Pyrgus, the older, mature, greying Pyrgus, stared at Henry almost sorrowfully.

‘Come on,’ Henry said eagerly. ‘It’s obvious. You bring him back home, back to the Analogue World. Then he won’t have any more bouts. He can do what you’re doing and just wait here for a cure.’ Some of his eagerness died down. It was obvious – too obvious. They must have thought of it already.

‘He won’t come,’ Nymph said.

‘Then make him!’ Henry shouted. ‘What’s wrong with you? Just send him back!’

‘Have you ever tried to make Mr Fogarty do anything he didn’t want to do?’ Pyrgus asked.

Henry jerked his chair out and sat down again. He leaned across the table. ‘Wait a minute. Why won’t he come back? He’s still got his house here. He’s still got his cat. I can look after him.’ And bog university, he thought.

‘We don’t know,’ Pyrgus said. ‘It’s not somewhere to live, that’s for sure. Even if he didn’t want to come back here -’ he glanced around the gloomy kitchen ‘- he could stay with Nymph and me. Or we could buy him a mansion if he wanted. Gold goes a long way in your world, Henry. But he won’t come and we don’t know what’s going on inside his head.’

‘Have you tried to find out?’ Henry demanded.

For the first time, Pyrgus showed signs of losing patience. ‘Of course we’ve tried!’ he snapped. ‘Don’t you think I care about Mr Fogarty?

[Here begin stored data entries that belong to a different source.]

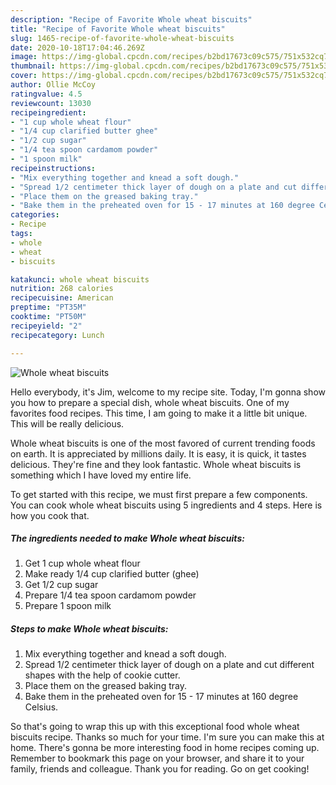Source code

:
```yaml
---
description: "Recipe of Favorite Whole wheat biscuits"
title: "Recipe of Favorite Whole wheat biscuits"
slug: 1465-recipe-of-favorite-whole-wheat-biscuits
date: 2020-10-18T17:04:46.269Z
image: https://img-global.cpcdn.com/recipes/b2bd17673c09c575/751x532cq70/whole-wheat-biscuits-recipe-main-photo.jpg
thumbnail: https://img-global.cpcdn.com/recipes/b2bd17673c09c575/751x532cq70/whole-wheat-biscuits-recipe-main-photo.jpg
cover: https://img-global.cpcdn.com/recipes/b2bd17673c09c575/751x532cq70/whole-wheat-biscuits-recipe-main-photo.jpg
author: Ollie McCoy
ratingvalue: 4.5
reviewcount: 13030
recipeingredient:
- "1 cup whole wheat flour"
- "1/4 cup clarified butter ghee"
- "1/2 cup sugar"
- "1/4 tea spoon cardamom powder"
- "1 spoon milk"
recipeinstructions:
- "Mix everything together and knead a soft dough."
- "Spread 1/2 centimeter thick layer of dough on a plate and cut different shapes with the help of cookie cutter."
- "Place them on the greased baking tray."
- "Bake them in the preheated oven for 15 - 17 minutes at 160 degree Celsius."
categories:
- Recipe
tags:
- whole
- wheat
- biscuits

katakunci: whole wheat biscuits 
nutrition: 268 calories
recipecuisine: American
preptime: "PT35M"
cooktime: "PT50M"
recipeyield: "2"
recipecategory: Lunch

---
```



![Whole wheat biscuits](https://img-global.cpcdn.com/recipes/b2bd17673c09c575/751x532cq70/whole-wheat-biscuits-recipe-main-photo.jpg)

Hello everybody, it's Jim, welcome to my recipe site. Today, I'm gonna show you how to prepare a special dish, whole wheat biscuits. One of my favorites food recipes. This time, I am going to make it a little bit unique. This will be really delicious.

Whole wheat biscuits is one of the most favored of current trending foods on earth. It is appreciated by millions daily. It is easy, it is quick, it tastes delicious. They're fine and they look fantastic. Whole wheat biscuits is something which I have loved my entire life.




To get started with this recipe, we must first prepare a few components. You can cook whole wheat biscuits using 5 ingredients and 4 steps. Here is how you cook that.

<!--inarticleads1-->

##### The ingredients needed to make Whole wheat biscuits:

1. Get 1 cup whole wheat flour
1. Make ready 1/4 cup clarified butter (ghee)
1. Get 1/2 cup sugar
1. Prepare 1/4 tea spoon cardamom powder
1. Prepare 1 spoon milk




<!--inarticleads2-->

##### Steps to make Whole wheat biscuits:

1. Mix everything together and knead a soft dough.
1. Spread 1/2 centimeter thick layer of dough on a plate and cut different shapes with the help of cookie cutter.
1. Place them on the greased baking tray.
1. Bake them in the preheated oven for 15 - 17 minutes at 160 degree Celsius.




So that's going to wrap this up with this exceptional food whole wheat biscuits recipe. Thanks so much for your time. I'm sure you can make this at home. There's gonna be more interesting food in home recipes coming up. Remember to bookmark this page on your browser, and share it to your family, friends and colleague. Thank you for reading. Go on get cooking!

If it hadn’t been for him, I’d have been dead years ago.’

‘Pyrgus delayed leaving the Realm himself to try to persuade Mr Fogarty to come too,’ Nymph said. ‘It cost Pyrgus another five years of his future.’

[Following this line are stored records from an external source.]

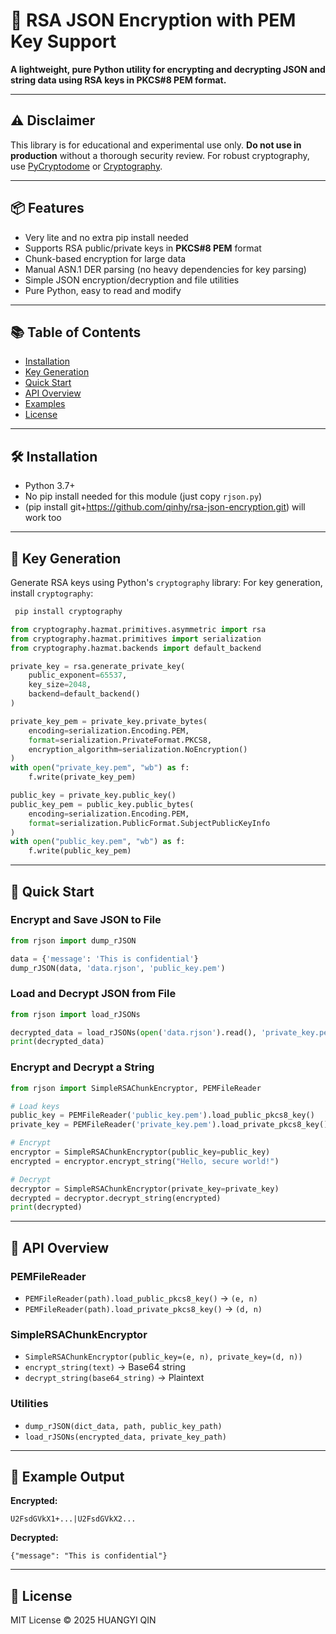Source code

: # 🔐 RSA JSON Encryption with PEM Key Support

**A lightweight, pure Python utility for encrypting and decrypting JSON and string data using RSA keys in PKCS#8 PEM format.**

---

## ⚠️ Disclaimer
This library is for educational and experimental use only. **Do not use in production** without a thorough security review. For robust cryptography, use [PyCryptodome](https://www.pycryptodome.org/) or [Cryptography](https://cryptography.io/).

---

## 📦 Features
- Very lite and no extra pip install needed
- Supports RSA public/private keys in **PKCS#8 PEM** format
- Chunk-based encryption for large data
- Manual ASN.1 DER parsing (no heavy dependencies for key parsing)
- Simple JSON encryption/decryption and file utilities
- Pure Python, easy to read and modify

---

## 📚 Table of Contents
- [Installation](#installation)
- [Key Generation](#key-generation)
- [Quick Start](#quick-start)
- [API Overview](#api-overview)
- [Examples](#examples)
- [License](#license)

---

## 🛠️ Installation
- Python 3.7+
- No pip install needed for this module (just copy `rjson.py`)
- (pip install git+https://github.com/qinhy/rsa-json-encryption.git) will work too

---

## 🔑 Key Generation
Generate RSA keys using Python's `cryptography` library:
For key generation, install `cryptography`:
 ```bash
  pip install cryptography
```
```python
from cryptography.hazmat.primitives.asymmetric import rsa
from cryptography.hazmat.primitives import serialization
from cryptography.hazmat.backends import default_backend

private_key = rsa.generate_private_key(
    public_exponent=65537,
    key_size=2048,
    backend=default_backend()
)

private_key_pem = private_key.private_bytes(
    encoding=serialization.Encoding.PEM,
    format=serialization.PrivateFormat.PKCS8,
    encryption_algorithm=serialization.NoEncryption()
)
with open("private_key.pem", "wb") as f:
    f.write(private_key_pem)

public_key = private_key.public_key()
public_key_pem = public_key.public_bytes(
    encoding=serialization.Encoding.PEM,
    format=serialization.PublicFormat.SubjectPublicKeyInfo
)
with open("public_key.pem", "wb") as f:
    f.write(public_key_pem)
```

---

## 🚀 Quick Start

### Encrypt and Save JSON to File
```python
from rjson import dump_rJSON

data = {'message': 'This is confidential'}
dump_rJSON(data, 'data.rjson', 'public_key.pem')
```

### Load and Decrypt JSON from File
```python
from rjson import load_rJSONs

decrypted_data = load_rJSONs(open('data.rjson').read(), 'private_key.pem')
print(decrypted_data)
```

### Encrypt and Decrypt a String
```python
from rjson import SimpleRSAChunkEncryptor, PEMFileReader

# Load keys
public_key = PEMFileReader('public_key.pem').load_public_pkcs8_key()
private_key = PEMFileReader('private_key.pem').load_private_pkcs8_key()

# Encrypt
encryptor = SimpleRSAChunkEncryptor(public_key=public_key)
encrypted = encryptor.encrypt_string("Hello, secure world!")

# Decrypt
decryptor = SimpleRSAChunkEncryptor(private_key=private_key)
decrypted = decryptor.decrypt_string(encrypted)
print(decrypted)
```

---

## 🧩 API Overview

### PEMFileReader
- `PEMFileReader(path).load_public_pkcs8_key()` → `(e, n)`
- `PEMFileReader(path).load_private_pkcs8_key()` → `(d, n)`

### SimpleRSAChunkEncryptor
- `SimpleRSAChunkEncryptor(public_key=(e, n), private_key=(d, n))`
- `encrypt_string(text)` → Base64 string
- `decrypt_string(base64_string)` → Plaintext

### Utilities
- `dump_rJSON(dict_data, path, public_key_path)`
- `load_rJSONs(encrypted_data, private_key_path)`

---

## 🧪 Example Output

**Encrypted:**
```
U2FsdGVkX1+...|U2FsdGVkX2...
```
**Decrypted:**
```
{"message": "This is confidential"}
```

---

## 📄 License
MIT License © 2025 HUANGYI QIN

Henry seemed to collapse in on himself. ‘I’m sorry. I’m sorry, Pyrgus – that didn’t come out the way I meant it to. Of course you’ve all done your best.’

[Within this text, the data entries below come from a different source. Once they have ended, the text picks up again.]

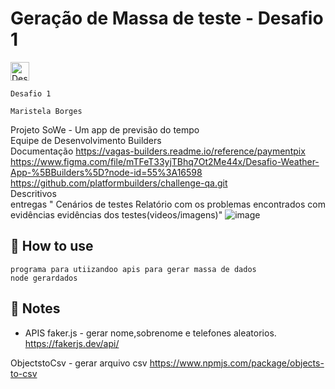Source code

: # Geração de Massa de teste - Desafio 1

<p>
  
  <img alt="Desenvolvimento" longdesc="node" src="https://upload.wikimedia.org/wikipedia/commons/thumb/7/70/Font_Awesome_5_brands_node-js.svg/105px-Font_Awesome_5_brands_node-js.svg.png?20181017222047" style="width:30" />
</p>

	Desafio 1	
		
	Maristela Borges	
Projeto	SoWe - Um app de previsão do tempo	
Equipe de Desenvolvimento 	 Builders	
 Documentação	https://vagas-builders.readme.io/reference/paymentpix	
	https://www.figma.com/file/mTFeT33yjTBhq7Ot2Me44x/Desafio-Weather-App-%5BBuilders%5D?node-id=55%3A16598	
	https://github.com/platformbuilders/challenge-qa.git	
Descritivos		
entregas	" Cenários de testes
 Relatório com os problemas encontrados com evidências
 evidências dos testes(videos/imagens)"	
![image](https://user-images.githubusercontent.com/91573895/195939680-0c981d0a-a84f-4137-9fe1-576038c0f856.png)

## 🚀 How to use

```node
programa para utiizandoo apis para gerar massa de dados
node gerardados
```


## 📝 Notes



-  APIS
faker.js - gerar nome,sobrenome e telefones aleatorios.
https://fakerjs.dev/api/

ObjectstoCsv - gerar arquivo csv
https://www.npmjs.com/package/objects-to-csv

‘We have,’ Pyrgus said. ‘The thing is, he might pay more attention to you.’

He never has in the past, Henry thought. Aloud he said, ‘You want me to go back to the Realm?’

Pyrgus nodded. ‘Yes. I can’t go with you – once I get back to my world the disease reactivates. But Nymph will make sure you get there safely.’ He looked at Henry expectantly.

And there it was, all laid out in front of him. Return to the Realm. It was something he’d thought about dreamed about – for the past two years. But how could he go back? How could he face Blue? He could feel the hideous embarrassment rising in him even now and prayed his face had not gone crimson. He wondered if Pyrgus knew that Blue had wanted to marry him. He wondered how Blue felt about that today. He wondered how he’d been such an idiot, such a coward, to run away. He couldn’t go back, not if it meant seeing Blue again; and it had to mean seeing Blue again. There was no way he could go back.

‘The other thing is,’ Pyrgus was saying, ‘he wants to talk to you.’

‘Mr Fogarty,’ Nymph said, as if Pyrgus’s words needed clarification. ‘He’s been asking for you.’

‘Has he?’ Henry asked foolishly. It tumbled through his mind that Mr Fogarty might want to sort out legal stuff. His will, or what to do with the house or whatever. Except he’d already done all that; and besides, there was absolutely no need for Mr Fogarty to die now, not when he could just come back and wait for a cure the way Pyrgus was doing. Surely even Mr Fogarty couldn’t be batty enough not to realise that?

‘There may not be a lot of time,’ Pyrgus said soberly. ‘Is it possible for you to go straightaway?’

Of course it wasn’t possible to go straightaway. He had school and exams and his mother and the business with Charlie, such as it was, and besides, there was absolutely no way he could ever face Blue again, not after what had happened.

Henry squeezed his eyes closed. ‘Yes,’ he said.